We should never stop at the concept in our minds that God will provide for us. We should actively engage Him in providing for us!
That is the beauty of our relationship with God.
This is why Jesus encouraged us to have faith and to ask so as to move mountains.
---
As children grow up, they become wiser and stop asking for things that they know their parents would not give them. For example, instead of asking for candy when they are hungry, they learn to ask for something healthier instead.
So as we mature, we also should come to know that we should ask God for things with good motives.
James 4:3 says: "You ask and do not receive, because you ask with wrong motives, so that you may spend it on your pleasures."
If we ask God for things with good motives (not selfishly for greed), He will give to us.
---
Sometimes God has something else planned for us to help us grow and mature, even though it might seem painful in the short term. For example, the Apostle Paul did not receive healing even after he asked God three times.
Paul said:
"Because of the surpassing greatness of the revelations, for this reason, to keep me from exalting myself, there was given me a thorn in the flesh, a messenger of Satan to torment me — to keep me from exalting myself! Concerning this I implored the Lord three times that it might leave me. And He has said to me, 'My grace is sufficient for you, for power is perfected in weakness.' Most gladly, therefore, I will rather boast about my weaknesses, so that the power of Christ may dwell in me. Therefore I am well content with weaknesses, with insults, with distresses, with persecutions, with difficulties, for Christ’s sake; for when I am weak, then I am strong." (2 Corinthians 12:7-10)
God wanted Paul to learn humility and reliance on Him, and He said no to what Paul asked for.
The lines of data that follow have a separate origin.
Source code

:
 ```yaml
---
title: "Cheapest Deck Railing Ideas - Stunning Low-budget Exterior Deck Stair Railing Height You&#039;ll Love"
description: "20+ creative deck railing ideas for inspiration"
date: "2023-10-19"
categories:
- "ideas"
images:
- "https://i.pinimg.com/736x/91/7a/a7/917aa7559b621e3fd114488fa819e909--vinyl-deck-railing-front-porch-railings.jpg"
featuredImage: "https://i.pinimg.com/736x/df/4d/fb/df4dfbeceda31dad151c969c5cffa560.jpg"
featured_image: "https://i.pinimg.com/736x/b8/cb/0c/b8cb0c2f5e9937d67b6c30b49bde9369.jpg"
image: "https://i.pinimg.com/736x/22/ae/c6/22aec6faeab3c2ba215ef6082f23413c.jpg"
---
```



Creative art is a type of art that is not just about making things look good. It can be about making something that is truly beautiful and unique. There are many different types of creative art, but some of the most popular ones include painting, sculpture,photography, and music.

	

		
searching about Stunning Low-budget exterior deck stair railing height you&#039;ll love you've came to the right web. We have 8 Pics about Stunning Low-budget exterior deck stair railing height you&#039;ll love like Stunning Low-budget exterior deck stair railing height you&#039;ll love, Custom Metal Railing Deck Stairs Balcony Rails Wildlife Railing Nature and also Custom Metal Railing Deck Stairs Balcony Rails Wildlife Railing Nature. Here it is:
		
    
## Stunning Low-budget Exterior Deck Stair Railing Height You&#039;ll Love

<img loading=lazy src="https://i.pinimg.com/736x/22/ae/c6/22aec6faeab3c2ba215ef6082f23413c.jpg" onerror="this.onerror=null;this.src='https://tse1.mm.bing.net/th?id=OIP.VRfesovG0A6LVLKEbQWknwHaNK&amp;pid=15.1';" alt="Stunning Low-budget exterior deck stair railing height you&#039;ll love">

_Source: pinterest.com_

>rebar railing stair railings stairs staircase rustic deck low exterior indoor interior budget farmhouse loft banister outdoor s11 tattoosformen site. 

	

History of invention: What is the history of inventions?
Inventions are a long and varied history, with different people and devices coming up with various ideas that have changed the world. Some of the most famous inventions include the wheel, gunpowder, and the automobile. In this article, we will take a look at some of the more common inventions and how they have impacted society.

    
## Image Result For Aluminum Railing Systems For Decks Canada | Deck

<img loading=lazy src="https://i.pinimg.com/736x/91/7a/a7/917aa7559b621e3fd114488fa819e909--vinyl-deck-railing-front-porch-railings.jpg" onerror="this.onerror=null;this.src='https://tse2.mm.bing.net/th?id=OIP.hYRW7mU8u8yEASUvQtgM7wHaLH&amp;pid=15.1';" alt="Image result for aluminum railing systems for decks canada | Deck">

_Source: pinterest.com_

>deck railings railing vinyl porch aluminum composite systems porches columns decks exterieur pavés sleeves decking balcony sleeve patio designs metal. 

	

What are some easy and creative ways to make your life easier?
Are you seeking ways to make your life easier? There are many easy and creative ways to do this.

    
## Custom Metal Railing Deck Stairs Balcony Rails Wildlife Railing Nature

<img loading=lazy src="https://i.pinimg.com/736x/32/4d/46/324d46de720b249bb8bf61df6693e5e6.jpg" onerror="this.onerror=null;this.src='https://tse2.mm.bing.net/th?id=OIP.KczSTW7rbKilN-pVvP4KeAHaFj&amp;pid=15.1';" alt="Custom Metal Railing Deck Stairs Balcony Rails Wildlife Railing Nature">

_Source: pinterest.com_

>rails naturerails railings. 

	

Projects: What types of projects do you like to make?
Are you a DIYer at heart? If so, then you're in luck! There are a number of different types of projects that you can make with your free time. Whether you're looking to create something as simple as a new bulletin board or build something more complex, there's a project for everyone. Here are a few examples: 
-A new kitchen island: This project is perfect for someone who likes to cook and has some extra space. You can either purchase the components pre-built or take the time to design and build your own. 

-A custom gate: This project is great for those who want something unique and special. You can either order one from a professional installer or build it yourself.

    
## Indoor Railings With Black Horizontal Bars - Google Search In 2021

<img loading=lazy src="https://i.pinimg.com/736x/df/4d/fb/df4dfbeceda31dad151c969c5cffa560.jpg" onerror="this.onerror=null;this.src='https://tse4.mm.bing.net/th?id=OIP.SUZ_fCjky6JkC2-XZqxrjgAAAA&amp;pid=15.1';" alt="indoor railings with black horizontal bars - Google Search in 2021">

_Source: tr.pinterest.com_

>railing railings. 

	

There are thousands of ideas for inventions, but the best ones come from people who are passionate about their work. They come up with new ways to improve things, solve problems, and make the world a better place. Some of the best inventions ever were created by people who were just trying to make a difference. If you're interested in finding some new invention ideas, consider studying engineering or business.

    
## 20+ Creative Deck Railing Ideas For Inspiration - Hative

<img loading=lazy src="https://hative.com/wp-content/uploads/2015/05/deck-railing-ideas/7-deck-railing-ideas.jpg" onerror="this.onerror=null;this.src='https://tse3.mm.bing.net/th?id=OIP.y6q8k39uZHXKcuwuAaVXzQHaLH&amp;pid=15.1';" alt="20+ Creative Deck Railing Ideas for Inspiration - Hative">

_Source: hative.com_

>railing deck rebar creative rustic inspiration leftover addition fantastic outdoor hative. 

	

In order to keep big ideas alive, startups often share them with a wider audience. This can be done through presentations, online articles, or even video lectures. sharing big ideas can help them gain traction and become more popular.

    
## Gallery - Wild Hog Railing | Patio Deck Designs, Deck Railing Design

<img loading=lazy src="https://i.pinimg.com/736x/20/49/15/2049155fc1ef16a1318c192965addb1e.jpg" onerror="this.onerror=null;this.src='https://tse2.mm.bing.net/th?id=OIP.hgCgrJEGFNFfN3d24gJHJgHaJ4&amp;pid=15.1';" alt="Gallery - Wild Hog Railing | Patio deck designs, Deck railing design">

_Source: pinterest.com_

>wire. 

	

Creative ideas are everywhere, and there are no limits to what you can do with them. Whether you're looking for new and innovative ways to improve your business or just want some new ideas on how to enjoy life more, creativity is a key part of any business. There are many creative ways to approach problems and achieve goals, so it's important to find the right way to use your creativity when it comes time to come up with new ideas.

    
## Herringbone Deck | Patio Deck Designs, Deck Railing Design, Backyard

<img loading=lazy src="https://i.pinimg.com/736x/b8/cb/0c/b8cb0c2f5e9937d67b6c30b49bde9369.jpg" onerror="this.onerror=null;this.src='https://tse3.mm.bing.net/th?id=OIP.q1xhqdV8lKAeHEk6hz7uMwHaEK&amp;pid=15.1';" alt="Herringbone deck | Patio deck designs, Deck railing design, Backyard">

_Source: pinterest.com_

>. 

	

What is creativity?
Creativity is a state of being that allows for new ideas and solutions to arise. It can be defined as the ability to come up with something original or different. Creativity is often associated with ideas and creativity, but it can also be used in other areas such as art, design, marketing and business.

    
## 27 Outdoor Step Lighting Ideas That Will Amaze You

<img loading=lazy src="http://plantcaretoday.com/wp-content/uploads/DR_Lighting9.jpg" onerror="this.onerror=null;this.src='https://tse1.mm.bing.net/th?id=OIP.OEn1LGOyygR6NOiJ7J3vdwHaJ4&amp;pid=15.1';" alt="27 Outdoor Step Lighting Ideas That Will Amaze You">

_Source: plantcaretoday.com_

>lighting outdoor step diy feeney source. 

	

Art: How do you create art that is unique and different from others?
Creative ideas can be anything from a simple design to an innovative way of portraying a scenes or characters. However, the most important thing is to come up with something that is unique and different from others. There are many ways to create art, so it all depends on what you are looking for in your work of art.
Paul, in turn, was able to teach the Corinthians to be able to differentiate a true apostle from a false one so as not to go astray. A true apostle is one who is reliant on God, suffers with Christ, and strong in weakness.
---
However, unless there is a special reason, God usually gives us what we ask. He is our good Father.
And Jesus wanted us to ask, believe, and receive. This is God's will for us as His children.
"Ask, and it will be given to you; seek, and you will find; knock, and it will be opened to you. For everyone who asks receives, and he who seeks finds, and to him who knocks it will be opened." (Matthew 7:7-8)
May God bless you more as you ask Him more and more!